En este mundo que nadie
entiende y que nadie jamás entenderá, con la odiosa humanidad y sus
actitudes fatales, me siento retraída en el más grande y alejado
rincón de una habitación de paredes ensuciadas por gente con las
manos perdidas de sangre, polvo y humo.
Pero esa asfixiante
sensación de ahogo puede ser eclipsada por unos instantes cuando
miro al cielo, que alberga las cosas más hermosas que se pueden ver
desde el lugar en el que estamos, encontrarse con la tierra.
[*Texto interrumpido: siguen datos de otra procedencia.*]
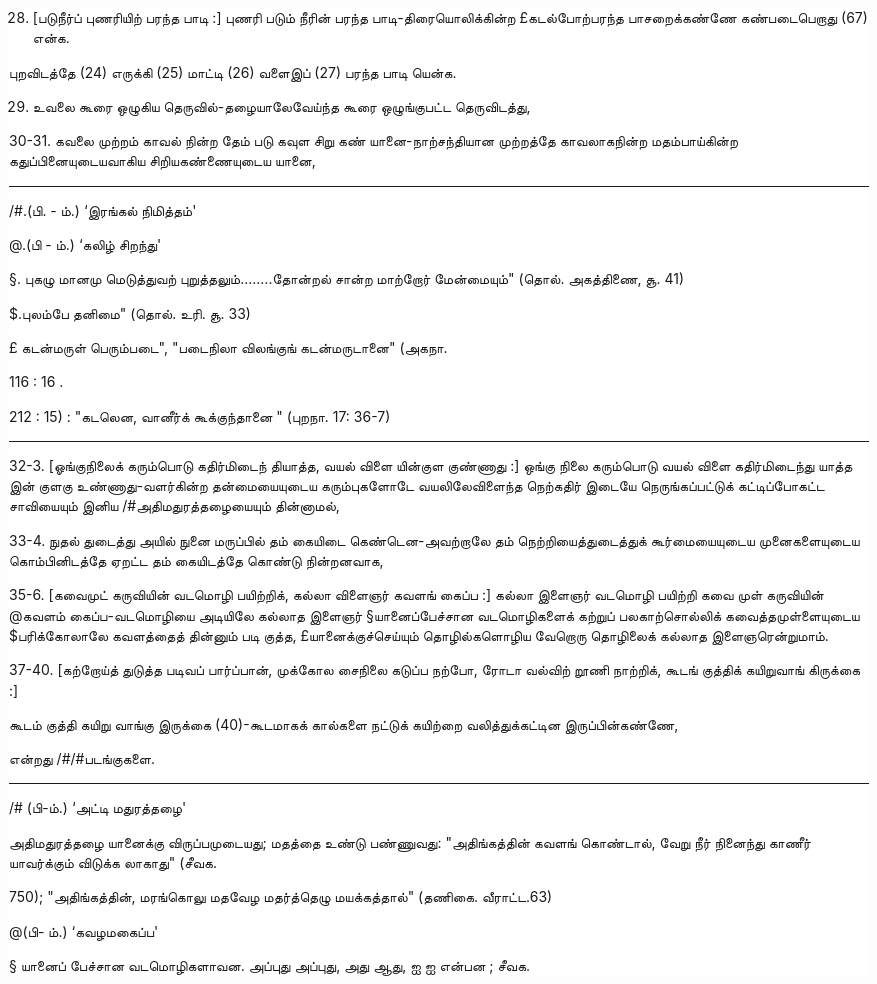 28. [படுநீர்ப் புணரியிற் பரந்த பாடி :] புணரி படும் நீரின் பரந்த பாடி-திரையொலிக்கின்ற £கடல்போற்பரந்த பாசறைக்கண்ணே கண்படைபெறாது (67) என்க.  

புறவிடத்தே (24) எருக்கி (25) மாட்டி (26) வளைஇப் (27) பரந்த பாடி யென்க.  

29. உவலை கூரை ஒழுகிய தெருவில்-தழையாலேவேய்ந்த கூரை ஒழுங்குபட்ட தெருவிடத்து,  

30-31. கவலை முற்றம் காவல் நின்ற தேம் படு கவுள சிறு கண் யானை-நாற்சந்தியான முற்றத்தே காவலாகநின்ற மதம்பாய்கின்ற கதுப்பினையுடையவாகிய சிறியகண்ணையுடைய யானை,  

--------  

/#.(பி. - ம்.) ‘இரங்கல் நிமித்தம்'  

@.(பி - ம்.) ‘கலிழ் சிறந்து'  

§. புகழு மானமு மெடுத்துவற் புறுத்தலும்........தோன்றல் சான்ற மாற்றோர் மேன்மையும்" (தொல். அகத்திணை, சூ. 41)  

$.புலம்பே தனிமை" (தொல். உரி. சூ. 33)  

£ கடன்மருள் பெரும்படை", "படைநிலா விலங்குங் கடன்மருடானை" (அகநா.

 116 : 16 .

 212 : 15) : "கடலென, வானீர்க் கூக்குந்தானை " (புறநா. 17: 36-7)  

---------  

32-3. [ஓங்குநிலைக் கரும்பொடு கதிர்மிடைந் தியாத்த, வயல் விளை யின்குள குண்ணாது :] ஒங்கு நிலை கரும்பொடு வயல் விளை கதிர்மிடைந்து யாத்த இன் குளகு உண்ணாது-வளர்கின்ற தன்மையையுடைய கரும்புகளோடே வயலிலேவிளைந்த நெற்கதிர் இடையே நெருங்கப்பட்டுக் கட்டிப்போகட்ட சாவியையும் இனிய /#அதிமதுரத்தழையையும் தின்னாமல்,  

33-4. நுதல் துடைத்து அயில் நுனை மருப்பில் தம் கையிடை கெண்டென-அவற்றாலே தம் நெற்றியைத்துடைத்துக் கூர்மையையுடைய முனைகளையுடைய கொம்பினிடத்தே ஏறட்ட தம் கையிடத்தே கொண்டு நின்றனவாக,  

35-6. [கவைமுட் கருவியின் வடமொழி பயிற்றிக், கல்லா விளைஞர் கவளங் கைப்ப :] கல்லா இளைஞர் வடமொழி பயிற்றி கவை முள் கருவியின் @கவளம் கைப்ப-வடமொழியை அடியிலே கல்லாத இளைஞர் §யானைப்பேச்சான வடமொழிகளைக் கற்றுப் பலகாற்சொல்லிக் கவைத்தமுள்ளையுடைய $பரிக்கோலாலே கவளத்தைத் தின்னும் படி குத்த, £யானைக்குச்செய்யும் தொழில்களொழிய வேறொரு தொழிலைக் கல்லாத இளைஞரென்றுமாம்.  

37-40. [கற்றோய்த் துடுத்த படிவப் பார்ப்பான், முக்கோல சைநிலை கடுப்ப நற்போ, ரோடா வல்விற் றூணி நாற்றிக், கூடங் குத்திக் கயிறுவாங் கிருக்கை :]  

கூடம் குத்தி கயிறு வாங்கு இருக்கை (40)-கூடமாகக் கால்களை நட்டுக் கயிற்றை வலித்துக்கட்டின இருப்பின்கண்ணே,  

என்றது /#/#படங்குகளை.  

-----------  

/# (பி-ம்.) ‘அட்டி மதுரத்தழை'  

அதிமதுரத்தழை யானைக்கு விருப்பமுடையது; மதத்தை உண்டு பண்ணுவது: "அதிங்கத்தின் கவளங் கொண்டால், வேறு நீர் நினைந்து காணீர் யாவர்க்கும் விடுக்க லாகாது" (சீவக.

 750); "அதிங்கத்தின், மரங்கொலு மதவேழ மதர்த்தெழு மயக்கத்தால்" (தணிகை. வீராட்ட.63)  

@(பி- ம்.) ‘கவழமகைப்ப'  

§ யானைப் பேச்சான வடமொழிகளாவன. அப்புது அப்புது, அது ஆது, ஐ ஐ என்பன ; சீவக.
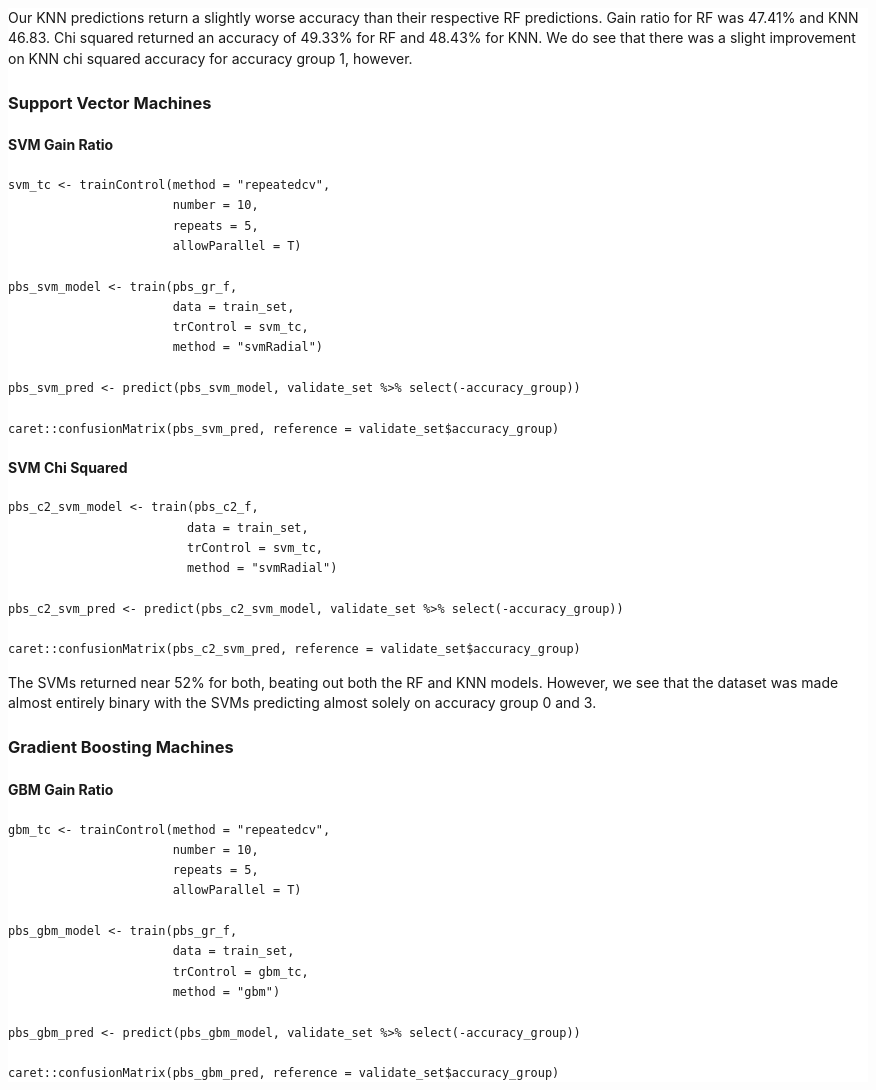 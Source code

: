 Our KNN predictions return a slightly worse accuracy than their respective RF predictions. Gain ratio for RF was 47.41% and KNN 46.83. Chi squared returned an accuracy of 49.33% for RF and 48.43% for KNN. We do see that there was a slight improvement on KNN chi squared accuracy for accuracy group 1, however.

### __Support Vector Machines__

#### __SVM Gain Ratio__

```{r}
svm_tc <- trainControl(method = "repeatedcv",
                       number = 10,
                       repeats = 5,
                       allowParallel = T)

pbs_svm_model <- train(pbs_gr_f,
                       data = train_set,
                       trControl = svm_tc,
                       method = "svmRadial")

pbs_svm_pred <- predict(pbs_svm_model, validate_set %>% select(-accuracy_group))

caret::confusionMatrix(pbs_svm_pred, reference = validate_set$accuracy_group)
```

#### __SVM Chi Squared__

```{r}
pbs_c2_svm_model <- train(pbs_c2_f,
                         data = train_set,
                         trControl = svm_tc,
                         method = "svmRadial")

pbs_c2_svm_pred <- predict(pbs_c2_svm_model, validate_set %>% select(-accuracy_group))

caret::confusionMatrix(pbs_c2_svm_pred, reference = validate_set$accuracy_group)
```

The SVMs returned near 52% for both, beating out both the RF and KNN models. However, we see that the dataset was made almost entirely binary with the SVMs predicting almost solely on accuracy group 0 and 3.

### __Gradient Boosting Machines__

#### __GBM Gain Ratio__

```{r}
gbm_tc <- trainControl(method = "repeatedcv",
                       number = 10,
                       repeats = 5,
                       allowParallel = T)

pbs_gbm_model <- train(pbs_gr_f,
                       data = train_set,
                       trControl = gbm_tc,
                       method = "gbm")

pbs_gbm_pred <- predict(pbs_gbm_model, validate_set %>% select(-accuracy_group))

caret::confusionMatrix(pbs_gbm_pred, reference = validate_set$accuracy_group)
```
Y, a
pesar de la nube de desechos humanos que nubla el esplendor del
firmamento y de las casas y carreteras y coches y luces artificiales
que deforman la estructura de nuestra visión del final de tierra,
cuando miro la delicada y frágil linea que es el horizonte, con la
escala de colores que deja la tenue luz del Sol que da paso a la
actuación de la gran Luna así como de su, a veces, ausencia, algo
en el interior de la parte cenit que pueda tener mi alma se contrae
hasta la inexistencia para después dilatarse, como aquella pupila
que conoce el amor, como la onda expansiva tras una devastadora bomba
nuclear, hasta el más apartado extremo de todo mi cuerpo.
“¿Acaso sólo había
un mundo que soñaba con otros mundos?”